What to do.
Reproduce the data in full, exactly as it appears.

⁂

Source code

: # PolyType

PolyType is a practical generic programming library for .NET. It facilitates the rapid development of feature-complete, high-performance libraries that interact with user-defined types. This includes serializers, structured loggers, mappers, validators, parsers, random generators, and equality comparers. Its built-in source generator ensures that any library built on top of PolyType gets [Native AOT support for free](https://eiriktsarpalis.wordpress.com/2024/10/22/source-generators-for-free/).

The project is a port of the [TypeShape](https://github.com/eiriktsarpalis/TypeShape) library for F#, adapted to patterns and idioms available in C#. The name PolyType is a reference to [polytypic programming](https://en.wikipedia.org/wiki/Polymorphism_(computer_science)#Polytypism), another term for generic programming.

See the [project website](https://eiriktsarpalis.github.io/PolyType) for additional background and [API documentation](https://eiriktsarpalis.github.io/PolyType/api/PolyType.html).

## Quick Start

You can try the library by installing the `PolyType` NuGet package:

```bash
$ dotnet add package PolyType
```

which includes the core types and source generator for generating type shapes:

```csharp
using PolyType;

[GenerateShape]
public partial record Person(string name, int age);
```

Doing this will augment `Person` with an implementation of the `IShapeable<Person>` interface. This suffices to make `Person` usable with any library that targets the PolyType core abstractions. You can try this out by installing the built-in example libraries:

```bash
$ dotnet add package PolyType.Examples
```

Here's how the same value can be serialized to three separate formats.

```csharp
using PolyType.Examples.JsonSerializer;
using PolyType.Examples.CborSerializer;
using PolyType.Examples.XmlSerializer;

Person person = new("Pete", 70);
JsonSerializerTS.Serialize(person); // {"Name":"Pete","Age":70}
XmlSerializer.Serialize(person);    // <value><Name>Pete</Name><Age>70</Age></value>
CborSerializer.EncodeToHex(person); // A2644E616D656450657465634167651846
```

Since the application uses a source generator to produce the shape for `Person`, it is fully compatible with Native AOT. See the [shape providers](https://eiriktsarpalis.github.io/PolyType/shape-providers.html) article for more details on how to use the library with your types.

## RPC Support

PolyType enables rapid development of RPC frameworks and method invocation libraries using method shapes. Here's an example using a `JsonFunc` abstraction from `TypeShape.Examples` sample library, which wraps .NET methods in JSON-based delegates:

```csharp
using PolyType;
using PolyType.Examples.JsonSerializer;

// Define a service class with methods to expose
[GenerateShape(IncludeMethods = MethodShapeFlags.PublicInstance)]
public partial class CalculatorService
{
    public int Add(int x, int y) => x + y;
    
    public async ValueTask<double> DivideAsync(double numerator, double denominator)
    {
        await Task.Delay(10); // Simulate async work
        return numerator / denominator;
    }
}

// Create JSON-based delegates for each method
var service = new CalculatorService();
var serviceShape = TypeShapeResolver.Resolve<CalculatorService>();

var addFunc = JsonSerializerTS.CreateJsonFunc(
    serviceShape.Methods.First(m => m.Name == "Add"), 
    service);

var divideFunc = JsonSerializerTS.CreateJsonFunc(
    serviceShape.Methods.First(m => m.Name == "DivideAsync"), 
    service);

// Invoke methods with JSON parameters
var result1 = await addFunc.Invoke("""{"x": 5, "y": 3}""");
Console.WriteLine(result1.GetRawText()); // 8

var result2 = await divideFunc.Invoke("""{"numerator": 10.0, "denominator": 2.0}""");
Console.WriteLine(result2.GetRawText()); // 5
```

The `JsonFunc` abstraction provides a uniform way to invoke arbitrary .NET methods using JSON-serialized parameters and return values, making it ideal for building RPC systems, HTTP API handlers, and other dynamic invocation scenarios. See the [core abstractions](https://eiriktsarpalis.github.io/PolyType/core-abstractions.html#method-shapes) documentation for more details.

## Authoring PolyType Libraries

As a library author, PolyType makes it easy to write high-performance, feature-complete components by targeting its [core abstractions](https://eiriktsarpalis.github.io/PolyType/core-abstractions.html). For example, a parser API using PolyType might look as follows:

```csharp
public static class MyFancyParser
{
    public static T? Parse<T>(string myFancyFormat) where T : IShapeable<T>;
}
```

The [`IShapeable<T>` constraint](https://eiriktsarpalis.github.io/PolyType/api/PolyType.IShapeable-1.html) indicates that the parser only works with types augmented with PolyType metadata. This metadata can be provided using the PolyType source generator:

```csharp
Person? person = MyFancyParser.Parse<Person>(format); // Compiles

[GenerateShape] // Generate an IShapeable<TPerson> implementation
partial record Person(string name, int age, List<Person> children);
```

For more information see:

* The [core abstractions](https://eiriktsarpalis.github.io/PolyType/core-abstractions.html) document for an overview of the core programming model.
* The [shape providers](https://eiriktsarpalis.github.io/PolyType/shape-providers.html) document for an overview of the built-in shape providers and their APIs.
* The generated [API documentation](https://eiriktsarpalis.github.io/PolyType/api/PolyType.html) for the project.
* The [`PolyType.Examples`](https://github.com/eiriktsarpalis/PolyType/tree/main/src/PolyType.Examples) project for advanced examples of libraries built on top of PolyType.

⁂

Solution for this problem.
Source code

: # PolyType

PolyType is a practical generic programming library for .NET. It facilitates the rapid development of feature-complete, high-performance libraries that interact with user-defined types. This includes serializers, structured loggers, mappers, validators, parsers, random generators, and equality comparers. Its built-in source generator ensures that any library built on top of PolyType gets [Native AOT support for free](https://eiriktsarpalis.wordpress.com/2024/10/22/source-generators-for-free/).

The project is a port of the [TypeShape](https://github.com/eiriktsarpalis/TypeShape) library for F#, adapted to patterns and idioms available in C#. The name PolyType is a reference to [polytypic programming](https://en.wikipedia.org/wiki/Polymorphism_(computer_science)#Polytypism), another term for generic programming.

See the [project website](https://eiriktsarpalis.github.io/PolyType) for additional background and [API documentation](https://eiriktsarpalis.github.io/PolyType/api/PolyType.html).

## Quick Start

You can try the library by installing the `PolyType` NuGet package:

```bash
$ dotnet add package PolyType
```

which includes the core types and source generator for generating type shapes:

```csharp
using PolyType;

[GenerateShape]
public partial record Person(string name, int age);
```

Doing this will augment `Person` with an implementation of the `IShapeable<Person>` interface. This suffices to make `Person` usable with any library that targets the PolyType core abstractions. You can try this out by installing the built-in example libraries:

```bash
$ dotnet add package PolyType.Examples
```

Here's how the same value can be serialized to three separate formats.

```csharp
using PolyType.Examples.JsonSerializer;
using PolyType.Examples.CborSerializer;
using PolyType.Examples.XmlSerializer;

Person person = new("Pete", 70);
JsonSerializerTS.Serialize(person); // {"Name":"Pete","Age":70}
XmlSerializer.Serialize(person);    // <value><Name>Pete</Name><Age>70</Age></value>
CborSerializer.EncodeToHex(person); // A2644E616D656450657465634167651846
```

Since the application uses a source generator to produce the shape for `Person`, it is fully compatible with Native AOT. See the [shape providers](https://eiriktsarpalis.github.io/PolyType/shape-providers.html) article for more details on how to use the library with your types.

## RPC Support

PolyType enables rapid development of RPC frameworks and method invocation libraries using method shapes. Here's an example using a `JsonFunc` abstraction from `TypeShape.Examples` sample library, which wraps .NET methods in JSON-based delegates:

```csharp
using PolyType;
using PolyType.Examples.JsonSerializer;

// Define a service class with methods to expose
[GenerateShape(IncludeMethods = MethodShapeFlags.PublicInstance)]
public partial class CalculatorService
{
    public int Add(int x, int y) => x + y;
    
    public async ValueTask<double> DivideAsync(double numerator, double denominator)
    {
        await Task.Delay(10); // Simulate async work
        return numerator / denominator;
    }
}

// Create JSON-based delegates for each method
var service = new CalculatorService();
var serviceShape = TypeShapeResolver.Resolve<CalculatorService>();

var addFunc = JsonSerializerTS.CreateJsonFunc(
    serviceShape.Methods.First(m => m.Name == "Add"), 
    service);

var divideFunc = JsonSerializerTS.CreateJsonFunc(
    serviceShape.Methods.First(m => m.Name == "DivideAsync"), 
    service);

// Invoke methods with JSON parameters
var result1 = await addFunc.Invoke("""{"x": 5, "y": 3}""");
Console.WriteLine(result1.GetRawText()); // 8

var result2 = await divideFunc.Invoke("""{"numerator": 10.0, "denominator": 2.0}""");
Console.WriteLine(result2.GetRawText()); // 5
```

The `JsonFunc` abstraction provides a uniform way to invoke arbitrary .NET methods using JSON-serialized parameters and return values, making it ideal for building RPC systems, HTTP API handlers, and other dynamic invocation scenarios. See the [core abstractions](https://eiriktsarpalis.github.io/PolyType/core-abstractions.html#method-shapes) documentation for more details.

## Authoring PolyType Libraries

As a library author, PolyType makes it easy to write high-performance, feature-complete components by targeting its [core abstractions](https://eiriktsarpalis.github.io/PolyType/core-abstractions.html). For example, a parser API using PolyType might look as follows:

```csharp
public static class MyFancyParser
{
    public static T? Parse<T>(string myFancyFormat) where T : IShapeable<T>;
}
```

The [`IShapeable<T>` constraint](https://eiriktsarpalis.github.io/PolyType/api/PolyType.IShapeable-1.html) indicates that the parser only works with types augmented with PolyType metadata. This metadata can be provided using the PolyType source generator:

```csharp
Person? person = MyFancyParser.Parse<Person>(format); // Compiles

[GenerateShape] // Generate an IShapeable<TPerson> implementation
partial record Person(string name, int age, List<Person> children);
```

For more information see:

* The [core abstractions](https://eiriktsarpalis.github.io/PolyType/core-abstractions.html) document for an overview of the core programming model.
* The [shape providers](https://eiriktsarpalis.github.io/PolyType/shape-providers.html) document for an overview of the built-in shape providers and their APIs.
* The generated [API documentation](https://eiriktsarpalis.github.io/PolyType/api/PolyType.html) for the project.
* The [`PolyType.Examples`](https://github.com/eiriktsarpalis/PolyType/tree/main/src/PolyType.Examples) project for advanced examples of libraries built on top of PolyType.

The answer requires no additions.